Usada para dizer que se lê/estuda muito, a expressão teve a sua origem em tempos onde não havia electricidade. Usavam-se por isso pequenas velas que por terem luz muito fraca… queimavam as pestanas.

GATOS PINGADOS

Muitas vezes precedida de “meia-duzia”, a expressão gatos pingados tem muito que se lhe diga. A expressão remonta a uma tortura procedente do Japão que consistia em pingar óleo a ferver em cima de pessoas ou animais, especialmente gatos. Como o evento tinha uma assistência reduzida, tal a sua  crueldade, a expressão “gatos pingados” passou a denominar pequena assistência sem entusiasmo ou curiosidade.

DAR PÉROLAS A PORCOS

Entre as muitas expressões de origem bíblica, esta é bem capaz de ser das minhas preferidas. Pretende dizer quando se oferece algo de grande valor a alguém incapaz de apreciá-lo; dizer preciosidades a quem não é capaz de as entender.

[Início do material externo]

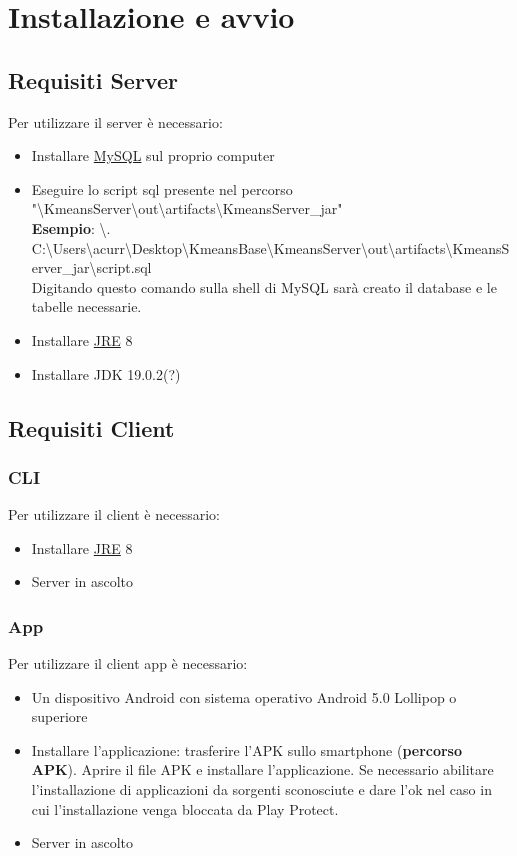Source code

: \section{Installazione e avvio}
\subsection{Requisiti Server}
\noindent Per utilizzare il server è necessario:
\begin{itemize}[label=-]
  \item Installare \href{https://dev.mysql.com/downloads/installer/}{MySQL} sul proprio computer
  \item Eseguire lo script sql presente nel percorso "\textbackslash KmeansServer\textbackslash out\textbackslash artifacts\textbackslash KmeansServer\_jar"
  \\ \textbf{Esempio}: \textbackslash . C:\textbackslash Users\textbackslash acurr\textbackslash Desktop\textbackslash KmeansBase\textbackslash KmeansServer\textbackslash out\textbackslash artifacts\textbackslash KmeansServer\_jar\textbackslash script.sql
  \\ Digitando questo comando sulla shell di MySQL sarà creato il database e le tabelle necessarie.
  \item Installare \href{https://www.oracle.com/technetwork/java/javase/downloads/jre8-downloads-2133155.html}{JRE} 8
  \item Installare JDK 19.0.2(?)
\end{itemize}

\subsection{Requisiti Client}
\subsubsection{CLI}
\noindent Per utilizzare il client è necessario:
\begin{itemize}[label=-]
  \item Installare \href{https://www.oracle.com/technetwork/java/javase/downloads/jre8-downloads-2133155.html}{JRE} 8  
  \item Server in ascolto
\end{itemize}

\subsubsection{App}
\noindent Per utilizzare il client app è necessario:
\begin{itemize}[label=-]
  \item Un dispositivo Android con sistema operativo Android 5.0 Lollipop o superiore
  \item Installare l'applicazione: trasferire l'APK sullo smartphone (\textbf{percorso APK}). Aprire il file APK e installare l'applicazione. Se necessario abilitare l'installazione di applicazioni da sorgenti sconosciute e dare l'ok nel caso in cui l'installazione venga bloccata da Play Protect.
  \item Server in ascolto
\end{itemize}


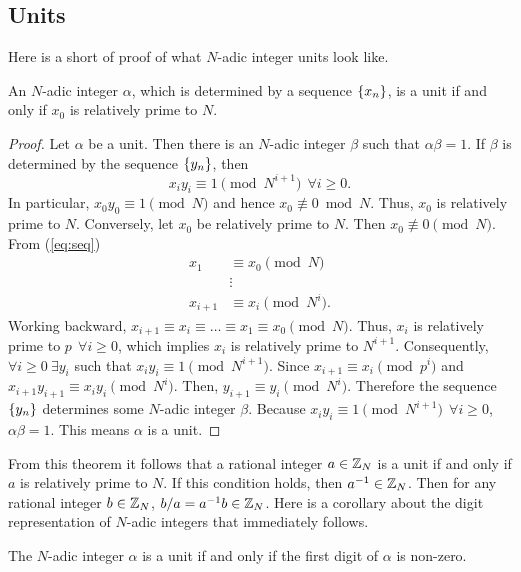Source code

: \subsection{Units}
Here is a short of proof of what $N$-adic integer units look like.

\begin{theorem}\label{thm:units}
  An $N$-adic integer $\alpha$, which is determined by a sequence $\{x_n\}$, is
  a unit if and only if $x_0$ is relatively prime to $N$.
\end{theorem}
\begin{proof}
  Let $\alpha$ be a unit. Then there is an $N$-adic integer $\beta$ such that
  $\alpha\beta=1$. If $\beta$ is determined by the sequence $\{y_n\}$, then
  \begin{equation}\label{eq:units}
    x_iy_i\equiv1\pmod{N^{i+1}} \ \ \forall i \geq 0.
  \end{equation}
  In particular, $x_0y_0\equiv1\pmod N$ and hence $x_0\not\equiv0\bmod N$.
  Thus, $x_0$ is relatively prime to $N$.
  Conversely, let $x_0$ be relatively prime to $N$. Then $x_0\not\equiv0\pmod{N}$.
  From (\ref{eq:seq})
  \begin{align*}
    x_1 &\equiv x_0 \pmod N\\
    &\vdots \\
    x_{i+1} &\equiv x_i \pmod{N^i}. 
  \end{align*}
  Working backward, $x_{i+1} \equiv x_i \equiv \dots \equiv x_1 \equiv x_0 \pmod N$.
  Thus, $x_i$ is relatively prime to $p \ \ \forall i\geq0$, which implies
  $x_i$ is relatively prime to $N^{i+1}$. Consequently, $\forall i\geq0 \
  \exists y_i$ such that $x_iy_i \equiv 1 \pmod{N^{i+1}}$. Since
  $x_{i+1} \equiv x_i \pmod p^i$ and $x_{i+1}y_{i+1} \equiv x_iy_i \pmod{N^i}$.
  Then, $y_{i+1} \equiv y_i \pmod{N^i}$. Therefore the sequence $\{y_n\}$ determines
  some $N$-adic integer $\beta$. Because $x_iy_i \equiv 1 \pmod{N^{i+1}} \ \ \forall i \geq 0$,
  $\alpha\beta=1$. This means $\alpha$ is a unit.
\end{proof}

\par From this theorem it follows that a rational integer $a\in\mathbb{Z}_N$ is a unit if
and only if $a$ is relatively prime to $N$. If this condition holds, then $a^{-1}\in\mathbb{Z}_N$.
Then for any rational integer $b\in\mathbb{Z}_N$, $b/a=a^{-1}b\in\mathbb{Z}_N$. Here is a corollary
about the digit representation of $N$-adic integers that immediately follows.

\begin{corollary}
	The $N$-adic integer $\alpha$ is a unit if and only if the first digit of $\alpha$ is non-zero.
\end{corollary}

Está numa passagem do Evangelho de São Mateus que reza, salvo seja, assim: “Não dêem o que é sagrado aos cães, nem atirem suas pérolas aos porcos; caso contrário, estes as pisarão, e aqueles, voltando-se contra vocês, os despedaçarão.”

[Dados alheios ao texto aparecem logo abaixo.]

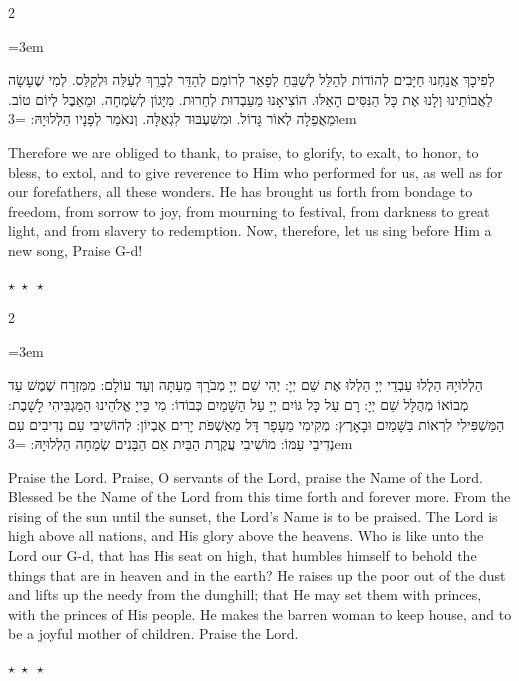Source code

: \documentclass[11pt, openany]{book}
\newenvironment{bilingual}{%
  \par\vspace{4pt}%
  \begin{paracol}{2}%
}{%
  \end{paracol}%
  \par\vspace{2pt}%
}
\newenvironment{hebrewcol}{%
  \switchcolumn[1]%
  \begingroup
  \RTL
  \hebrewfont\large
  \setstretch{1.4}%
  \emergencystretch=3em
  \tolerance=9999
  \parindent=0pt\relax
}{%
  \endRTL
  \endgroup
}
\newenvironment{englishcol}{%
  \switchcolumn[0]%
  \begingroup
  \setstretch{1.4}%
  \emergencystretch=3em
  \tolerance=9999
  \normalsize
  \rightskip=0.12in\relax
}{%
  \endgroup
}
\newcommand{\parasep}{%
  \par\vspace{3pt}
  \begin{center}
    \textcolor{sedergold!50}{\small$\star\;\star\;\star$}
  \end{center}
  \par\vspace{3pt}
}
\begin{document}
\begin{bilingual}
\begin{hebrewcol}
לְפִיכָךְ אֲנַחְנוּ חַיָּבִים לְהוֹדוֹת לְהַלֵּל לְשַׁבֵּחַ לְפָאֵר לְרוֹמֵם לְהַדֵּר לְבָרֵךְ לְעַלֵּה וּלְקַלֵּס. לְמִי שֶׁעָשָׂה לַאֲבוֹתֵינוּ וְלָנוּ אֶת כָּל הַנִּסִּים הָאֵלּוּ. הוֹצִיאָנוּ מֵעַבְדוּת לְחֵרוּת. מִיָּגוֹן לְשִׂמְחָה.
וּמֵאֵבֶל לְיוֹם טוֹב. וּמֵאֲפֵלָה לְאוֹר גָּדוֹל. וּמִשִּׁעְבּוּד לִגְאֻלָּה. וְנאֹמַר לְפָנָיו הַלְלוּיָהּ:
\end{hebrewcol}
\begin{englishcol}
Therefore we are obliged to thank, to praise, to glorify, to exalt, to honor, to bless, to extol, and to give reverence to Him who performed for us, as well as for our forefathers, all these wonders. He has brought us forth from bondage to freedom, from sorrow to joy, from mourning to festival, from darkness to great light, and from slavery to redemption. Now, therefore, let us sing before Him a new song, Praise G-d!
\end{englishcol}
\end{bilingual}
\parasep

\begin{bilingual}
\begin{hebrewcol}
הַלְלוּיָהּ הַלְלוּ עַבְדֵי יְיָ הַלְלוּ אֶת שֵׁם יְיָ: יְהִי שֵׁם יְיָ מְבֹרָךְ מֵעַתָּה וְעַד עוֹלָם: מִמִּזְרַח שֶׁמֶשׁ עַד מְבוֹאוֹ מְהֻלָּל שֵׁם יְיָ: רָם עַל כָּל גּוֹיִם יְיָ עַל הַשָּׁמַיִם כְּבוֹדוֹ: מִי כַּייָ אֱלֹהֵינוּ הַמַּגְבִּיהִי לָשָׁבֶת: הַמַּשְׁפִּילִי לִרְאוֹת בַּשָּׁמַיִם וּבָאָרֶץ: מְקִימִי מֵעָפָר דָּל מֵאַשְׁפֹּת יָרִים אֶבְיוֹן: לְהוֹשִׁיבִי עִם נְדִיבִים עִם נְדִיבֵי עַמּוֹ: מוֹשִׁיבִי עֲקֶרֶת הַבַּיִת אֵם הַבָּנִים שְׂמֵחָה הַלְלוּיָהּ:
\end{hebrewcol}
\begin{englishcol}
Praise the Lord. Praise, O servants of the Lord, praise the Name of the Lord. Blessed be the Name of the Lord from this time forth and forever more. From the rising of the sun until the sunset, the Lord's Name is to be praised. The Lord is high above all nations, and His glory above the heavens. Who is like unto the Lord our G-d, that has His seat on high, that humbles himself to behold the things that are in heaven and in the earth? He raises up the poor out of the dust and lifts up the needy from the dunghill; that He may set them with princes, with the princes of His people. He makes the barren woman to keep house, and to be a joyful mother of children. Praise the Lord.
\end{englishcol}
\end{bilingual}
\parasep
\end{document}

“O que é sagrado” refere-se aos alimentos consagrados a sacrifícios, que só os sacerdotes podiam comer. Antes tivesse continuado assim, já que hoje em dia, como sabemos, os padres preferem comer coisas bem piores.

RÉS-VÉS CAMPO DE OURIQUE

Ou seja, ficar muito perto de alcançar algo. A expressão “rés-vés Campo de Ourique” remonta a 1755 quando o terramoto assolou Lisboa tendo destruído a cidade até à zona de Campo de Ourique, que ficou intacta.

ERRO CRASSO

Outro erro que cometemos bastante. Crasso tem origem nos tempos dos romanos. Marco Licínio Crasso era um aristocrata, general e político romano, que comandou a vitória da batalha da Porta Colina e esmagou a revolta dos escravos liderada por Espártaco.

No entanto, em campanha contra os Partos, apesar da enorme superioridade numérica, sofreu uma desastrosa derrota na batalha de Carras, em 53 a.C.

Mais de 20 000 soldados perderam a vida e cerca de 10 000 foram feitos prisioneiros, quem é como quem diz, cometeu um erro crasso.

FICAR A VER NAVIOS

Acontece-me bastante. Quer dizer ficar frustrado ou desiludido. Alusão aos armadores portugueses, ou aos parentes de marinheiros, durante a época dos descobrimentos, que ficavam no alto das colinas de Lisboa, esperando avistar as caravelas que deveriam chegar das Índias, de África ou do Brasil. Alguns, até por D. Sebastião esperavam, os tolinhos.

MAL E PORCAMENTE

Outra expressão que uso bastante. Refere-se a fazer algo de modo imperfeito, descuidado. Inicialmente, a expressão era “mal e parcamente”. Como parcamente não era palavra de amplo conhecimento do povo, o uso popular tratou de substituí-la por outra, parecida, bastante conhecida e adequada ao que se pretendia dizer. E ficou assim, que sempre era mais fácil.

JURAR A PÉS JUNTOS

A expressão surgiu através das torturas executadas pela Inquisição, nas quais o acusado de heresias tinha as mãos e os pés amarrados (juntos) e era torturado para lhe arrancarem a verdade ou o que quer que fosse. Bons tempos.

LÁGRIMAS DE CROCODILO

O crocodilo, quando ingere a sua refeição, faz forte pressão contra o céu da boca, comprimindo as glândulas lacrimais. Assim, ele chora enquanto devora a vítima e daí, lágrimas de crocodilo.

À GRANDE E À FRANCESA

Relativa aos modos luxuosos do general Jean Andoche Junot, auxiliar de Napoleão que chegou a Portugal na primeira invasão francesa, e dos seus acompanhantes, que se passeavam vestidos de gala pela capital. Ainda hoje é usada para descrever ostentação, luxo exagerado e afins.